If found guilty, they should go to adult prisons.So decided a legislative interim committee Wednesday when it unanimously approved a bill that would make such a change. "If they commit adult crimes, they should do adult time," said Board of Pardons member Michael Sibbett.

Sibbett said something must be done with the repeat juvenile violent offender, giving as an example an 18-year-old who recently came before his board. As a juvenile under 18, the youth had 141 juvenile offenses and had been locked up in a juvenile prison four times. Finally, just after he turned 18, he "committed a very violent aggravated rape," said Sibbett.

What does the justice system tell the woman he raped? "How could we have got this kid's attention?" One good way is to push him into the adult system after he committed his first felony after he'd gotten out of juvenile prison.

The proposed bill, sponsored by Sen. Lyle Hillyard, R-Logan, would automatically push into the adult system 16- and 17-year-olds who are charged with murder or who are charged with a felony and have already been locked up once in a juvenile prison.

Rep. Lee Ellertson, R-Orem, worried about what could happen to a juvenile who committed a violent crime, was locked up in a juvenile prison, but had been clean and good for several years.

"What if he makes a mistake and forges a check, for example. (Because of the size of the forged check) it's a felony and under this (new) law he could be pushed into the adult system and sent to the Point of the Mountain where he'd have to associate with some pretty hard fellows."
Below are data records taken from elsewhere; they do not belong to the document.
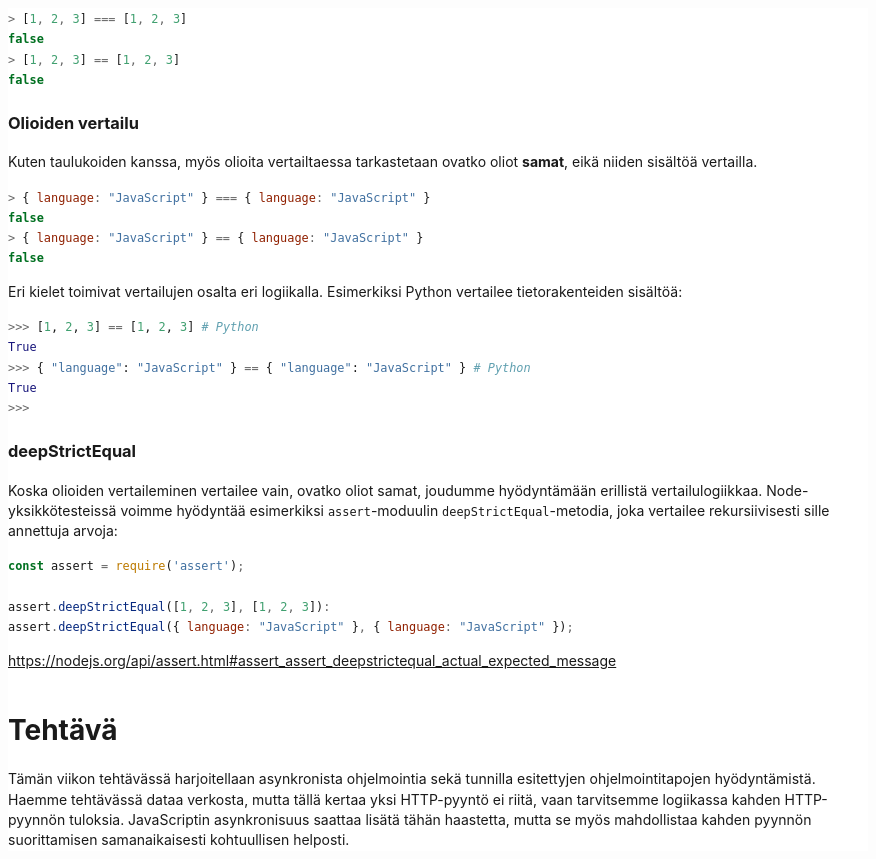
```js
> [1, 2, 3] === [1, 2, 3]
false
> [1, 2, 3] == [1, 2, 3]
false
```

### Olioiden vertailu

Kuten taulukoiden kanssa, myös olioita vertailtaessa tarkastetaan ovatko oliot **samat**, eikä niiden sisältöä vertailla.

```js
> { language: "JavaScript" } === { language: "JavaScript" }
false
> { language: "JavaScript" } == { language: "JavaScript" }
false
```

Eri kielet toimivat vertailujen osalta eri logiikalla. Esimerkiksi Python vertailee tietorakenteiden sisältöä:

```python
>>> [1, 2, 3] == [1, 2, 3] # Python
True
>>> { "language": "JavaScript" } == { "language": "JavaScript" } # Python
True
>>>
```

### deepStrictEqual

Koska olioiden vertaileminen vertailee vain, ovatko oliot samat, joudumme hyödyntämään erillistä vertailulogiikkaa. Node-yksikkötesteissä voimme hyödyntää esimerkiksi `assert`-moduulin `deepStrictEqual`-metodia, joka vertailee rekursiivisesti sille annettuja arvoja:

```js
const assert = require('assert');

assert.deepStrictEqual([1, 2, 3], [1, 2, 3]):
assert.deepStrictEqual({ language: "JavaScript" }, { language: "JavaScript" });
```

https://nodejs.org/api/assert.html#assert_assert_deepstrictequal_actual_expected_message






# Tehtävä

Tämän viikon tehtävässä harjoitellaan asynkronista ohjelmointia sekä tunnilla esitettyjen ohjelmointitapojen hyödyntämistä. Haemme tehtävässä dataa verkosta, mutta tällä kertaa yksi HTTP-pyyntö ei riitä, vaan tarvitsemme logiikassa kahden HTTP-pyynnön tuloksia. JavaScriptin asynkronisuus saattaa lisätä tähän haastetta, mutta se myös mahdollistaa kahden pyynnön suorittamisen samanaikaisesti kohtuullisen helposti.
Replied Hillyard, who is a criminal defense attorney: "I can't imagine a district judge sending a kid to prison under those circumstances." District judges would still be able to sentence a juvenile, certified as an adult, to probation or time in a county jail, just as they can do that for adult criminals now.

The juvenile justice system is expensive and forgiving for a purpose - it's aimed at rehabilitation, said Camille Anthony, director of Gov. Mike Leavitt's Commission on Criminal and Juvenile Justice.

It costs $140 a day to keep a kid in juvenile prison. For the hard-core repeat juvenile offender, that is a poor way to spend the money. Rather, those few troubled kids should be pushed into the adult system, freeing up space for less criminally minded youths on whom the $140-a-day can be better spent, she said.

For the same felony, a juvenile spends about eight months locked up in a juvenile prison, but an adult criminal spends about eight years in prison, said Sibbett. Making it clear to 16- and 17-year-olds locked up in juvenile prisons that if they commit another felony when they get out they're looking at 10 times the time behind bars "will get their attention," he said.